Une source, une information, un état d’esprit, un outil

Concrètement, dans l’exemple qui précède, seuls le mail du supérieur et, en l’absence de forum ou de présence suffisante sur les réseaux sociaux, la demande du client, sont pertinents : la blague du collègue devrait passer par un réseau social et la lettre d’information par un agrégateur. La quantité d’informations à traiter est la même, mais, en ouvrant l’outil dédié au traitement d’un type d’informations particulier, il est possible d’adopter l’état d’esprit ad hoc : service pour le client, détente pour le collègue, curiosité pour les newsletters… En ouvrant une boîte mail fourre-tout, c’est notamment l’impossibilité de savoir ce qui va s’y trouver qui génère le stress.

Cette compartimentation des sources d’informations doit en outre permettre d’illustrer un fait rarement mis en avant lorsqu’il est question d’infobésité : toutes les informations ne sont pas destinées aux mêmes usages. Sans même s’appesantir sur l’inutilité de certains échanges, toutes les informations n’appellent pas le même type d’actions en retour : le client attend une réponse, le supérieur une action, alors que l’information sectorielle ou stratégique vient nourrir une réflexion, un projet, une culture. Passer de l’une à l’autre de ces postures au grès des mails est impossible et souligne l’importance de ne pas tout mélanger.

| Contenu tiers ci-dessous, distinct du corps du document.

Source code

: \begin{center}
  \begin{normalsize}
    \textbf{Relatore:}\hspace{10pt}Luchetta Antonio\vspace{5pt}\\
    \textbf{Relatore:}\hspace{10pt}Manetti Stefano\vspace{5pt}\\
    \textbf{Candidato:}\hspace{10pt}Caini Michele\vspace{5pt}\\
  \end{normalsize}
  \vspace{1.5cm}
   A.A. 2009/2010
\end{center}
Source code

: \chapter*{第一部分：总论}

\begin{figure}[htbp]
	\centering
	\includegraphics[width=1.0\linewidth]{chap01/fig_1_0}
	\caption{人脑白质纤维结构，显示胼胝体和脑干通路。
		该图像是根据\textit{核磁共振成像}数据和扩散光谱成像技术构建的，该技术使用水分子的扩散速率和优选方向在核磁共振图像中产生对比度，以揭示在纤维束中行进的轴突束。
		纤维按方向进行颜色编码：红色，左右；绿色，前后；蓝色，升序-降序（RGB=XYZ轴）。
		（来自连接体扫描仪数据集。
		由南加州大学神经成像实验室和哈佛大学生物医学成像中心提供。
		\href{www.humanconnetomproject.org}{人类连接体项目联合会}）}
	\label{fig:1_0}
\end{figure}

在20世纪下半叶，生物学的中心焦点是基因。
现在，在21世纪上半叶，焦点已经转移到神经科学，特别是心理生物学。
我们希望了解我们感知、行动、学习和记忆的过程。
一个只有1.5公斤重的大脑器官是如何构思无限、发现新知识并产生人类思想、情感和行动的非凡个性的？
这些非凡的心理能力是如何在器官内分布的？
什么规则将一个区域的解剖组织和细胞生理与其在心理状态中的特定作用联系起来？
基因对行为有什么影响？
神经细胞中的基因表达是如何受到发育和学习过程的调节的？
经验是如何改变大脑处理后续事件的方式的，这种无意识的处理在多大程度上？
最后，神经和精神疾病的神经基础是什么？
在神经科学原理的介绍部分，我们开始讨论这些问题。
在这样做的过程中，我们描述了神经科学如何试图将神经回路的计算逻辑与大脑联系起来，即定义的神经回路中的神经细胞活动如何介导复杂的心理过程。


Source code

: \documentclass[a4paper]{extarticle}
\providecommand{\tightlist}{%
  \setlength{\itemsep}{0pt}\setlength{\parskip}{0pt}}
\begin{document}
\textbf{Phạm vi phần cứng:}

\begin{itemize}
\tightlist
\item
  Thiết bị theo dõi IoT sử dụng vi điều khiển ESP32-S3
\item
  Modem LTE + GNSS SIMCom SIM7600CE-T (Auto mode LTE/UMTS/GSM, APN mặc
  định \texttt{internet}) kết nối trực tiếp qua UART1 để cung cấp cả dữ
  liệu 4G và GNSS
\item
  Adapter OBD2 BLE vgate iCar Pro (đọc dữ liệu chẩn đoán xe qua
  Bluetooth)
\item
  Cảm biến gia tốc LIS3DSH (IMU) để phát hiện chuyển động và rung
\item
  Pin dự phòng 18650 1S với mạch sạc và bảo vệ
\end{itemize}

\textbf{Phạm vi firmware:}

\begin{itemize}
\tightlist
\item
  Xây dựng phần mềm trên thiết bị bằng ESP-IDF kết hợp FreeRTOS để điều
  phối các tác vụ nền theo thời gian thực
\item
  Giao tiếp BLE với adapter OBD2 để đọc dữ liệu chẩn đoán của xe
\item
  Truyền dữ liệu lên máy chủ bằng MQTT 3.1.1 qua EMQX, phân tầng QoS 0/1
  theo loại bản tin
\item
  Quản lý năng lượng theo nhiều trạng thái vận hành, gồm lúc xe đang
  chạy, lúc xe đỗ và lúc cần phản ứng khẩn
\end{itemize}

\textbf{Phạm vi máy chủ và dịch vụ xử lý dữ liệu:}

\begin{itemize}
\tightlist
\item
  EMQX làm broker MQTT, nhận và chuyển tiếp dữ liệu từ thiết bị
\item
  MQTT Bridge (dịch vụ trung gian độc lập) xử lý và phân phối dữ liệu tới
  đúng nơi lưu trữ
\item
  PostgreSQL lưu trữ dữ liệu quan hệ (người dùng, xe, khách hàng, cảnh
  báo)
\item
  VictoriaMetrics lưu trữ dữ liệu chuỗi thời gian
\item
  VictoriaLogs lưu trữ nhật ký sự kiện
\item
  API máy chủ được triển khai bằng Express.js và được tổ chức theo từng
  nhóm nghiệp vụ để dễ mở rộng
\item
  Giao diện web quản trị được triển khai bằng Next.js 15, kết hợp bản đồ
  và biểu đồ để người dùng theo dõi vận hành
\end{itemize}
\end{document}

Lorsque j’interviens pour former ou accompagner la mise en place d’un dispositif de veille, l’identification des applications des différents types d’informations et l’implémentation d’outils adaptés à chaque action / réaction est un passage obligé. C’est l’une des raisons pour lesquelles les solutions gratuites me paraissent généralement tout à fait suffisantes (hors grands groupes et problématiques d’e-réputation).

Une veille structurée, remède à l’infobésité

capture d'ecran NetvibesL’une des valeurs ajoutées d’une démarche de veille stratégique correctement conçue est la juxtaposition d’informations différentes permettant l’apparition d’une hypothèse pouvant s’avérer valorisable par l’entreprise. Pour faciliter cette collision d’informations, il est utile de concentrer une grande quantité d’informations dans un espace réduit : c’est la force des agrégateurs, qui offrent à l’œil une profusion de titres et de mots-clés qui peuvent être instinctivement rapprochés, comparés et mis en corrélation.
Pour ma part, j’utilise Netvibes et j’y injecte toutes les sources institutionnelles, corporate ou d’informations : presse écrite et on-line, blogs, alertes Google en mode flux, organismes consulaires, etc. Pour les sites qui ne proposent pas de flux mais des newsletters, j’ai créé une adresse mail que je ne consulte QUE par Netvibes via un widget adapté. Netvibes est mon fournisseur d’informations et de « faits ».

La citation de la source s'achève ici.